In the meantime Abbé Faujas, whom they had forgotten, stayed seated motionless on the terrace facing the setting sun. He did not look round; he seemed not to be listening. As the sun was about to disappear he took off his hat, no doubt finding the heat stifling. Marthe, sitting in front of the window, could see his large bare head with short hair, greying at the temples. One last red gleam illumined this rough soldierly pate and made his tonsure look like a scar from a bludgeon. Then the glimmer of light vanished and the priest, coming into the shadows, was nothing but a black silhouette against the pale grey twilight.

Unwilling to call Rose, Marthe went and got a lamp herself and served up the first dish. As she came back from the kitchen, she met a woman she did not at first recognize at the bottom of the stairs. It was Madame Faujas. She had donned a cotton bonnet and looked like a servant, with her cotton dress fastened under the bodice with a yellow sash and knotted behind her back. She had rolled up her sleeves and was puffing audibly from the chores she had just completed, her big laced-up shoes tapping along the paved floor.

‘So have you finished, Madame?’ asked Marthe, with a smile.

‘Oh, it was nothing,’ she replied. ‘It was all done with in a trice.’

She went down the steps and her voice modulated:

‘Ovide, my son, you can go up if you want to. It’s all ready up there.’

She had to touch her son on the shoulder to draw him out of his reverie.
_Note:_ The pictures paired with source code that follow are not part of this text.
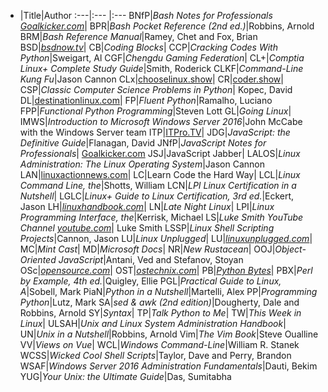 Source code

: -   |Title|Author
:---|:--- |:---
BNfP|_Bash Notes for Professionals [Goalkicker.com](goalkicker.com)_|
BPR|_Bash Pocket Reference (2nd ed.)_|Robbins, Arnold
BRM|_Bash Reference Manual_|Ramey, Chet and Fox, Brian
BSD|_[bsdnow.tv](https://www.bsdnow.tv/)_|
CB|_Coding Blocks_|
CCP|_Cracking Codes With Python_|Sweigart, Al
CGF|_Chengdu Gaming Federation_|
CL+|_Comptia Linux+ Complete Study Guide_|Smith, Roderick
CLKF|_Command-Line Kung Fu_|Jason Cannon
CLx|[chooselinux.show](https://chooselinux.show/)|
CR|[coder.show](https://coder.show/)|
CSP|_Classic Computer Science Problems in Python_| Kopec, David
DL|[destinationlinux.com](http://destinationlinux.com/)|
FP|_Fluent Python_|Ramalho, Luciano
FPP|_Functional Python Programming_|Steven Lott
GL|_Going Linux_|
IMWS|_Introduction to Microsoft Windows Server 2016_|John McCabe with the Windows Server team
ITP|[ITPro.TV](https://itpro.tv/)|
JDG|_JavaScript: the Definitive Guide_|Flanagan, David
JNfP|_JavaScript Notes for Professionals_| [Goalkicker.com](goalkicker.com)
JSJ|JavaScript Jabber|
LALOS|_Linux Administration: The Linux Operating System_|Jason Cannon
LAN|[linuxactionnews.com](https://linuxactionnews.com/)|
LC|Learn Code the Hard Way|
LCL|_Linux Command Line, the_|Shotts, William
LCN|_LPI Linux Certification in a Nutshell_|
LGLC|_Linux+ Guide to Linux Certification, 3rd ed._|Eckert, Jason
LH|_[linuxhandbook.com](https://linuxhandbook.com/)_|
LN|_Late Night Linux_|
LPI|_Linux Programming Interface, the_|Kerrisk, Michael
LS|_Luke Smith YouTube Channel [youtube.com](https://www.youtube.com/channel/UC2eYFnH61tmytImy1mTYvhA)_| Luke Smith
LSSP|_Linux Shell Scripting Projects_|Cannon, Jason
LU|_Linux Unplugged_|
LU|_[linuxunplugged.com](https://linuxunplugged.com/)_|
MC|_Mint Cast_|
MD|_Microsoft Docs_|
NR|_New Rustacean_|
OOJ|_Object-Oriented JavaScript_|Antani, Ved and Stefanov, Stoyan
OSc|_[opensource.com](https://opensource.com/)_|
OST|_[ostechnix.com](https://ostechnix.com/)_|
PB|_[Python Bytes](pythonbytes.fm)_|
PBX|_Perl by Example, 4th ed._|Quigley, Ellie
PGL|_Practical Guide to Linux, A_|Sobell, Mark
PiaN|_Python in a Nutshell_|Martelli, Alex
PP|_Programming Python_|Lutz, Mark
SA|_sed & awk (2nd edition)_|Dougherty, Dale and Robbins, Arnold
SY|_Syntax_|
TP|_Talk Python to Me_|
TW|_This Week in Linux_|
ULSAH|_Unix and Linux System Administration Handbook_|
UN|_Unix in a Nutshell_|Robbins, Arnold
Vim|_The Vim Book_|Steve Oualline
VV|_Views on Vue_|
WCL|_Windows Command-Line_|William R. Stanek
WCSS|_Wicked Cool Shell Scripts_|Taylor, Dave and Perry, Brandon
WSAF|_Windows Server 2016 Administration Fundamentals_|Dauti, Bekim
YUG|_Your Unix: the Ultimate Guide_|Das, Sumitabha

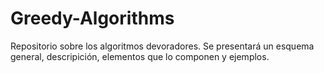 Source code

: # Greedy-Algorithms
Repositorio sobre los algoritmos devoradores. Se presentará un esquema general, descripición, elementos que lo componen y ejemplos.
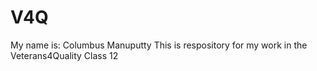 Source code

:# V4Q
My name is: Columbus Manuputty
This is respository for my work in the Veterans4Quality Class 12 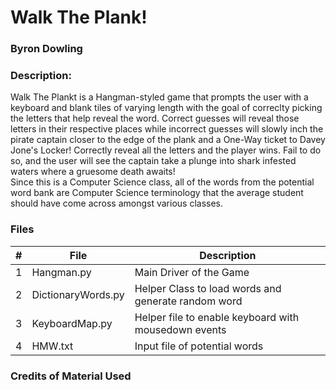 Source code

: # Walk The Plank!
### Byron Dowling
### Description:

Walk The Plankt is a Hangman-styled game that prompts the user with a keyboard and blank tiles of varying length with the goal of correclty picking the letters that help reveal the word. Correct guesses will reveal those letters in their respective places while incorrect guesses will slowly inch the pirate captain closer to the edge of the plank and a One-Way ticket to Davey Jone's Locker! Correctly reveal all the letters and the player wins. Fail to do so, and the user will see the captain take a plunge into shark infested waters where a gruesome death awaits!
\
Since this is a Computer Science class, all of the words from the potential word bank are Computer Science terminology that the average student should have come across amongst various classes. 

### Files

|   #    | File                    | Description                                          |
| :---:  | ----------------------- | ---------------------------------------------------- |
|   1    | Hangman.py              | Main Driver of the Game                              |
|   2    | DictionaryWords.py      | Helper Class to load words and generate random word  |
|   3    | KeyboardMap.py          | Helper file to enable keyboard with mousedown events |
|   4    | HMW.txt                 | Input file of potential words                        |


### Credits of Material Used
The air was getting cooler. He shivered and followed her without a word. As he passed the door of the dining room which was all bright in the lamplight and buzzing with the children’s conversation, he put his head round the door and said in his suave voice:

‘Allow me to thank you again and forgive us for this intrusion… We do apologize…’

‘No no!’ Mouret cried. ‘It’s we who are sorry not to be able to offer you anything better tonight.’

The priest raised his hand in acknowledgement and Marthe again met the clear eagle-like look which had thrown her into such confusion. It was as though from the depths of his eyes, ordinarily a bleak grey, a light had momentarily flashed on, like those you see moving behind the sleeping fronts of people’s houses.

‘Our priest has a gleam in his eye by the look of it,’ observed Mouret, laughing, when mother and son had gone.

‘I don’t think they are very happy,’ whispered Marthe.

‘Well, he certainly doesn’t carry a goldmine in his box… it’s light as a feather! I could have lifted it with the tip of my little finger.’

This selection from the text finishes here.